Collected data
= Beginning of Section =
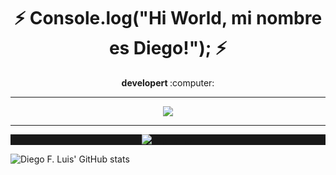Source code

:### <h1 align="center"><b> :zap: Console.log("Hi World, mi nombre es Diego!"); :zap: </b></h1>
<p align="center"><b> developert </b> :computer:</p>

<hr>
<p align="center"><img src="https://github-readme-stats.vercel.app/api?username=diegolu7&&show_icons=true&title_color=00fa9a&icon_color=00c87b&text_color=00fa9a&bg_color=191919&count_private=true"></p>
<hr>

<div align="center" style="background-color:#191919;">

![Top Langs](https://github-readme-stats.vercel.app/api/top-langs/?username=diegolu7&layout=compact) </div>

<!--
**diegolu7/diegolu7** is a ✨ _special_ ✨ repository because its `README.md` (this file) appears on your GitHub profile.

Here are some ideas to get you started:

- 🔭 I’m currently working on ...
- 🌱 I’m currently learning ...
- 👯 I’m looking to collaborate on ...
- 🤔 I’m looking for help with ...
- 💬 Ask me about ...
- 📫 How to reach me: ...
- 😄 Pronouns: ...
- ⚡ Fun fact: ...
-->    
![Diego F. Luis' GitHub stats](https://github-readme-stats.vercel.app/api?username=diegolu7&theme=dark&show_icons=true)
= End of Section =
- _WORK REQUEST_: Only the lines from the one containing "- 🌱 I’m currently learning ..." through the final line of the data belong in the answer, repeated exactly.

- _YOUR RESPONSE_:
- 🌱 I’m currently learning ...
- 👯 I’m looking to collaborate on ...
- 🤔 I’m looking for help with ...
- 💬 Ask me about ...
- 📫 How to reach me: ...
- 😄 Pronouns: ...
- ⚡ Fun fact: ...
-->    
![Diego F. Luis' GitHub stats](https://github-readme-stats.vercel.app/api?username=diegolu7&theme=dark&show_icons=true)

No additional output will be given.